* _What you will do_:
Each line below that contains the word "binaries" is to be counted; give only the final number.

[Excerpts from a dataset]
▽
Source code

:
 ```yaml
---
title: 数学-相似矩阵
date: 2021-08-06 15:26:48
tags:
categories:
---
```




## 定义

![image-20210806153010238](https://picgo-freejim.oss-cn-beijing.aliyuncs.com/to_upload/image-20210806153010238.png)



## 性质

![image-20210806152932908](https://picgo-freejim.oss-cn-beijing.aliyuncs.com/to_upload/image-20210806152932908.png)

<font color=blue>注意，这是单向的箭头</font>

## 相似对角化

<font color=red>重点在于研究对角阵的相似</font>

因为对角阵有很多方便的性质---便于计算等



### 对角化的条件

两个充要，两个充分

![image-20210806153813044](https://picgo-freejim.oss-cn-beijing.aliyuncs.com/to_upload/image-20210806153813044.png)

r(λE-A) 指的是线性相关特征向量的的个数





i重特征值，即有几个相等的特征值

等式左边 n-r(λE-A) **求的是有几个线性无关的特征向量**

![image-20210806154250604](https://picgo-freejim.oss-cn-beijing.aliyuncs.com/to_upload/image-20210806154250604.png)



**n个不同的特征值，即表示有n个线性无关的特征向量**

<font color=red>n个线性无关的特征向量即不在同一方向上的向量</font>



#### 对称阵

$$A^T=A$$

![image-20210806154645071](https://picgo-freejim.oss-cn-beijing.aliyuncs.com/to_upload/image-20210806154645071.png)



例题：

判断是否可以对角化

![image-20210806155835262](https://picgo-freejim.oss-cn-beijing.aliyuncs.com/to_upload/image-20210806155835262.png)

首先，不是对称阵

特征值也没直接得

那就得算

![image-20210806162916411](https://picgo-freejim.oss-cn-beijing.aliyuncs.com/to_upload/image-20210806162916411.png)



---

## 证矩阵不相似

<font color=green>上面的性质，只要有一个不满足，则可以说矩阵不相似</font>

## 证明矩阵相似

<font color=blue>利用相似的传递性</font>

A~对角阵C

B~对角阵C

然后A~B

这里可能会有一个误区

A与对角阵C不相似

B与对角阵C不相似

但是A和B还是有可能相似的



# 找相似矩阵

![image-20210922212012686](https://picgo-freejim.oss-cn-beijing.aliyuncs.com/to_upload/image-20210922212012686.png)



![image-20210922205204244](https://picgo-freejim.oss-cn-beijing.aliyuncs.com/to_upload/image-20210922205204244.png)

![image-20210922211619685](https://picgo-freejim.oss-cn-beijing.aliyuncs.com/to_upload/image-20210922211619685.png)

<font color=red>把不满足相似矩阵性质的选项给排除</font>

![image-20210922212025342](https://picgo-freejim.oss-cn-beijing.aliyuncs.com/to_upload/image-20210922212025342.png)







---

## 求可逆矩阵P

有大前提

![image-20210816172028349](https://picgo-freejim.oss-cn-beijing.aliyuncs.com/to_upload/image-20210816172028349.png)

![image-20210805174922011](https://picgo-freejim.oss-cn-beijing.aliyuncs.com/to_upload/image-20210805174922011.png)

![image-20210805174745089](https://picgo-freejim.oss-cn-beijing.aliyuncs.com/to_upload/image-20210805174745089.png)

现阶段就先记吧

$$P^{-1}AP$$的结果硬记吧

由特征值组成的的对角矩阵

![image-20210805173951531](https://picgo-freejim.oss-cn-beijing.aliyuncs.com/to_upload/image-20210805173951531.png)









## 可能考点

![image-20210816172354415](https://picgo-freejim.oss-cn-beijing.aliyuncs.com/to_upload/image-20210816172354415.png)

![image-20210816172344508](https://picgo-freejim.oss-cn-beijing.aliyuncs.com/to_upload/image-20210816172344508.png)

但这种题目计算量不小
△
▽
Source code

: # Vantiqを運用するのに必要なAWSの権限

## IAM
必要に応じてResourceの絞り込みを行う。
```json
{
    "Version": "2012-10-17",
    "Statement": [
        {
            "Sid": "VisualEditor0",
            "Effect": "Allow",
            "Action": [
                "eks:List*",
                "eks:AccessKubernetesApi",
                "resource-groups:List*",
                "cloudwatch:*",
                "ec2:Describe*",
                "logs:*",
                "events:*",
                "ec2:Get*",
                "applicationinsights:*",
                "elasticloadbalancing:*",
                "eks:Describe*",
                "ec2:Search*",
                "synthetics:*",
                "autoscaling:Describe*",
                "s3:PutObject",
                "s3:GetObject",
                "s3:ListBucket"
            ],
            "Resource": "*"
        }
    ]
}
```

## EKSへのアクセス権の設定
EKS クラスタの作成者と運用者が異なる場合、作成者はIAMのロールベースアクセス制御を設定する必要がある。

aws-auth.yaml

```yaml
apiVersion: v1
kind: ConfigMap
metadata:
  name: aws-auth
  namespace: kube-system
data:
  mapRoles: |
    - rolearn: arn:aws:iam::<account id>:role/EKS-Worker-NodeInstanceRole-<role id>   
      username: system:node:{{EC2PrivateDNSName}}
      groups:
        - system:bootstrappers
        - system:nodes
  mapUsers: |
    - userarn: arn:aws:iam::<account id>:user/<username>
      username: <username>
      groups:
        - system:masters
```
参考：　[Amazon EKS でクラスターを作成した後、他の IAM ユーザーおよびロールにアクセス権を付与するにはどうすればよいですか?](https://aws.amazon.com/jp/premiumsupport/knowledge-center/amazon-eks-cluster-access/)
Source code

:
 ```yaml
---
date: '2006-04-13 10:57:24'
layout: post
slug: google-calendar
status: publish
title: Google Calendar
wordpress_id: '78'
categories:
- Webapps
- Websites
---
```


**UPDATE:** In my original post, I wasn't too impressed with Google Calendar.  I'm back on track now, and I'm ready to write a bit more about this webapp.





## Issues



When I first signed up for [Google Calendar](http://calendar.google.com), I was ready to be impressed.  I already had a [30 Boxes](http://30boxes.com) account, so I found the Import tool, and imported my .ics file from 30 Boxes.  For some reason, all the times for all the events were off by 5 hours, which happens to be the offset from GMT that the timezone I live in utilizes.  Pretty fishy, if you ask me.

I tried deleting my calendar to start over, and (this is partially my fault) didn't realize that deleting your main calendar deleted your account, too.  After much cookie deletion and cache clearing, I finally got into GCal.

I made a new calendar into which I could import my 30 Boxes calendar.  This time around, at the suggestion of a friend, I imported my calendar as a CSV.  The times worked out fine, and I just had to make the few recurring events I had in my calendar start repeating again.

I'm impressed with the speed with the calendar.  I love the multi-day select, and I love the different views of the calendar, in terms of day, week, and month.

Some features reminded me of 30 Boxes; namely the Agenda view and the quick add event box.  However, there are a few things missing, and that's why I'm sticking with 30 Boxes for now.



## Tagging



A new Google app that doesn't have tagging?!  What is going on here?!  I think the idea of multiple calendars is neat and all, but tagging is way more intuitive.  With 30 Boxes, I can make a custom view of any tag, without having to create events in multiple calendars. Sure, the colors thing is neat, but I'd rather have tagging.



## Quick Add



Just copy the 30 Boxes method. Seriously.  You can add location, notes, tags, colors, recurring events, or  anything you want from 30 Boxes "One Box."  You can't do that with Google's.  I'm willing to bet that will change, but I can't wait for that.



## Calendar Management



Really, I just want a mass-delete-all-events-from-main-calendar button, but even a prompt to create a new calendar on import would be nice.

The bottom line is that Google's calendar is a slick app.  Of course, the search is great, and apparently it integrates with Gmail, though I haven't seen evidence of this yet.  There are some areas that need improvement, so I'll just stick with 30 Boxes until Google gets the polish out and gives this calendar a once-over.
△
▽
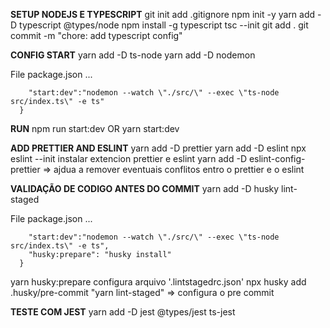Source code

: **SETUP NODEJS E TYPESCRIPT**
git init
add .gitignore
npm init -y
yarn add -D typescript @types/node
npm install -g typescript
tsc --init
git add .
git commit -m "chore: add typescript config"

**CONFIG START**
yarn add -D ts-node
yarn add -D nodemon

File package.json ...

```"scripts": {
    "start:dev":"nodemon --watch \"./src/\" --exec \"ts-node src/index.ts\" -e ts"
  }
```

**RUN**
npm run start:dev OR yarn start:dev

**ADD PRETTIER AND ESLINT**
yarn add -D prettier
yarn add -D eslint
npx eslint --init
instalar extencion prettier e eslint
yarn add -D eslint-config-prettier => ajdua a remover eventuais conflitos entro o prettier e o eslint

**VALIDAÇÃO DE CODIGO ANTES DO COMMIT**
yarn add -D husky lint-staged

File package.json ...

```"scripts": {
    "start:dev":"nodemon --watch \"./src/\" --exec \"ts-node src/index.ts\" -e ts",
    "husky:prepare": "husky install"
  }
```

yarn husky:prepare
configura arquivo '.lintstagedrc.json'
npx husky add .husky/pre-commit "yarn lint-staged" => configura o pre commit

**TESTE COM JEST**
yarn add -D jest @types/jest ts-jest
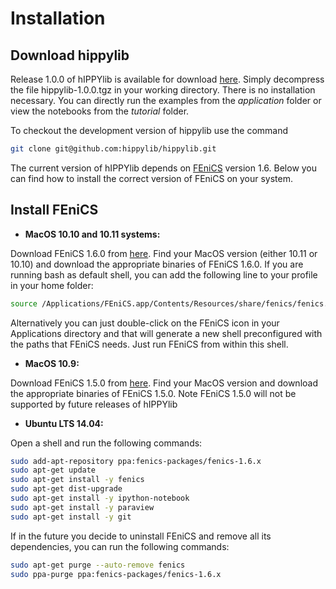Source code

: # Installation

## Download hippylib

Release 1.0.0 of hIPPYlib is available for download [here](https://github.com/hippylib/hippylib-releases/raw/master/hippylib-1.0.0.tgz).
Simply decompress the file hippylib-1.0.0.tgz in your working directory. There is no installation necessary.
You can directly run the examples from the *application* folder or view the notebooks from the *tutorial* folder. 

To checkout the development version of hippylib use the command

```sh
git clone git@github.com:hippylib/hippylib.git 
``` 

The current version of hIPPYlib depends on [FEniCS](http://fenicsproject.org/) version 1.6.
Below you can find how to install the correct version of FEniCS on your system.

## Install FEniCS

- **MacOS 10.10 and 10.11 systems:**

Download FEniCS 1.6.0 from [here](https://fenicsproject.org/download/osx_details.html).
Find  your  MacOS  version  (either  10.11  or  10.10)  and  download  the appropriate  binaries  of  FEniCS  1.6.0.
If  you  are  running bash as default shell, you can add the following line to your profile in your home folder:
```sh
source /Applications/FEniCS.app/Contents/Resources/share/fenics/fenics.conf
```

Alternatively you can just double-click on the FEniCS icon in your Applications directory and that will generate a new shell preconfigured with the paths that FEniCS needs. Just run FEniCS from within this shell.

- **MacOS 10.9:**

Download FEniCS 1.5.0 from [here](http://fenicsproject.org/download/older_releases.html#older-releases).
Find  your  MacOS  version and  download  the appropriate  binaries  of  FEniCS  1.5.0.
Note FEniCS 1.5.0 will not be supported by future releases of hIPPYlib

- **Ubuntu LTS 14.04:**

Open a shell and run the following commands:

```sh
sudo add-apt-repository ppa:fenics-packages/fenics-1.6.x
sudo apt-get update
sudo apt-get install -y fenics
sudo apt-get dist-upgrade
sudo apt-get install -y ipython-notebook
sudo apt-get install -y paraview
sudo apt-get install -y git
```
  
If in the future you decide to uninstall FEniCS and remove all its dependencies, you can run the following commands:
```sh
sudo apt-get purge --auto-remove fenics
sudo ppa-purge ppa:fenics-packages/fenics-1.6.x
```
△
* _Final answer_:
2